おザキ様はその様子を上階からこっそりと覗き見ていました。勿論、過度な人間との接触を避けるためです。
その声から察するに、それは男性のようでした。
ここまでやって来る事の出来る、身体に無数の傷がある若い男……服装からも何となくは分かりますが、彼は近くにあるあの村の部族、アトラン族の一員だと見て間違いは無さそうです。
男は大きな声で話を続けています。
おザキ様のいる場所からではあまりよく聞き取れませんでしたが、それはどうやら『守り神様へと感謝の印に捧げ物を持って来ました!』という内容のようです。
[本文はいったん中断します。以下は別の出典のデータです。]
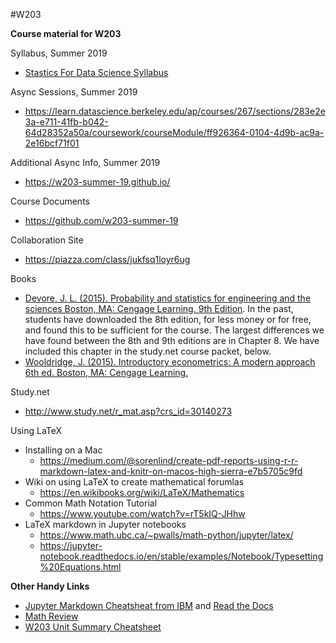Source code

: #W203

<b>Course material for W203</b>

Syllabus, Summer 2019
* [Stastics For Data Science Syllabus](./w203_syllabus.pdf)

Async Sessions, Summer 2019
* https://learn.datascience.berkeley.edu/ap/courses/267/sections/283e2e3a-e711-41fb-b042-64d28352a50a/coursework/courseModule/ff926364-0104-4d9b-ac9a-2e16bcf71f01

Additional Async Info, Summer 2019
* https://w203-summer-19.github.io/

Course Documents
* https://github.com/w203-summer-19

Collaboration Site
* https://piazza.com/class/jukfsq1loyr6ug

Books
* [Devore, J. L. (2015). Probability and statistics for engineering and the sciences Boston, MA: Cengage Learning. 9th Edition](https://smile.amazon.com/Probability-Statistics-Engineering-Sciences-Devore/dp/1305251806/ref=sr_1_1?keywords=Probability+and+statistics+for+engineering+and+the+sciences&qid=1556937315&s=gateway&sr=8-1). In the past, students have downloaded the 8th edition, for less money or for free, and found this to be sufficient for the course. The largest differences we have found between the 8th and 9th editions are in Chapter 8. We have included this chapter in the study.net course packet, below.
* [Wooldridge, J. (2015). Introductory econometrics: A modern approach 6th ed. Boston, MA: Cengage Learning.](https://smile.amazon.com/Introductory-Econometrics-Modern-Approach-Standalone-dp-130527010X/dp/130527010X/ref=mt_hardcover?_encoding=UTF8&me=&qid=)

Study.net
* http://www.study.net/r_mat.asp?crs_id=30140273

Using LaTeX
* Installing on a Mac
  * https://medium.com/@sorenlind/create-pdf-reports-using-r-r-markdown-latex-and-knitr-on-macos-high-sierra-e7b5705c9fd
* Wiki on using LaTeX to create mathematical forumlas
  * https://en.wikibooks.org/wiki/LaTeX/Mathematics
* Common Math Notation Tutorial
  * https://www.youtube.com/watch?v=rT5kIQ-JHhw
* LaTeX markdown in Jupyter notebooks
  * https://www.math.ubc.ca/~pwalls/math-python/jupyter/latex/
  * https://jupyter-notebook.readthedocs.io/en/stable/examples/Notebook/Typesetting%20Equations.html

<b>Other Handy Links</b>
* [Jupyter Markdown Cheatsheat from IBM](https://www.ibm.com/support/knowledgecenter/en/SSGNPV_1.1.3/dsx/markd-jupyter.html) and [Read the Docs](https://jupyter-notebook.readthedocs.io/en/stable/examples/Notebook/Working%20With%20Markdown%20Cells.html)
* [Math Review](./MathReview_v08.pdf)
* [W203 Unit Summary Cheatsheet](W203%20Cheatsheet%20(Created%20by%20Aaron%20Yuen%20-%20W203%20Summer%20'17).pdf)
しかし……それをゴリアース・プラントとの戦いの際に全て壊されてしまった彼は、今は大声を張り上げてそれについての謝罪をしているのでした。
(ちなみに……『ここで死なれても困る』と考えたおザキ様は、事前に魔物達が彼に近付かないよう命令していたようです。だから彼はその場でゆっくりと話す事が出来ているのです)
それを仕方なく聞いていたおザキ様ですが、彼は段々とその男に腹が立ってきました。
男の話は嘘では無さそうですが、単身で、それもわざわざこんな危険な所へとやって来た。
その無謀さから推察するに、男はまだそれが危険であるのかどうかも知らぬうちに物事を進めようとする粗忽者であり……
かつ『アトラン族達が例え本当に捧げ物を持って来ようとしていたのだとしても、もう少し大人数で来るはず』だと考えると、恐らく彼は独断でそれを実行した……場の調和を乱す、愚かな者でもある。
という結論に至ったからこそ、おザキ様は今現在城の入り口に立つ、無知蒙昧な男に対して怒りを覚えたのです。
(まあ、優しいおザキ様の事ですから、本当は彼の『命を粗末にするような行為』に対してのみ怒っていたのでしょうが……)
そしてとうとう、怒りが限界となったおザキ様はこう叫びました。
〝黙れい!!
お前、命が惜しければ早くここを立ち去れ!!そして二度と現れるな!!〟
それは短く、それでいて力強く魔王城に響き渡りました。
おザキ様はそれ以上話そうとはしなかったので、城は静寂に包まれます。諭すよりも叱り付けた方が彼には効く、そうおザキ様は考えたのでしょう。
すると、それを聞いた男は少しの間何かぶつぶつと呟いていたようでしたが、それからまた少ししてから漸く魔王城を立ち去りました。
しかしその背中には、自分達が守り神様と崇める存在に怒鳴られた割には恐怖も、反省の色もあまり見えなかったような……
そんな気がしていたおザキ様ですが、どの道男はもう二度とここには来ないであろうと考え、彼の事は忘れて引き続き新しい居場所を探すために城を飛び立ちました。
そう遠くない未来にこの場所には再び彼と、そして大勢のアトラン族達が訪れ。
後におザキ様が主催(?)となる、儀式が行われるようになるとも知らずに……
つづく。
ちなみに語りが何処となく昔話っぽいのは、何となくそうした方が雰囲気が出そうだと思ったからだ。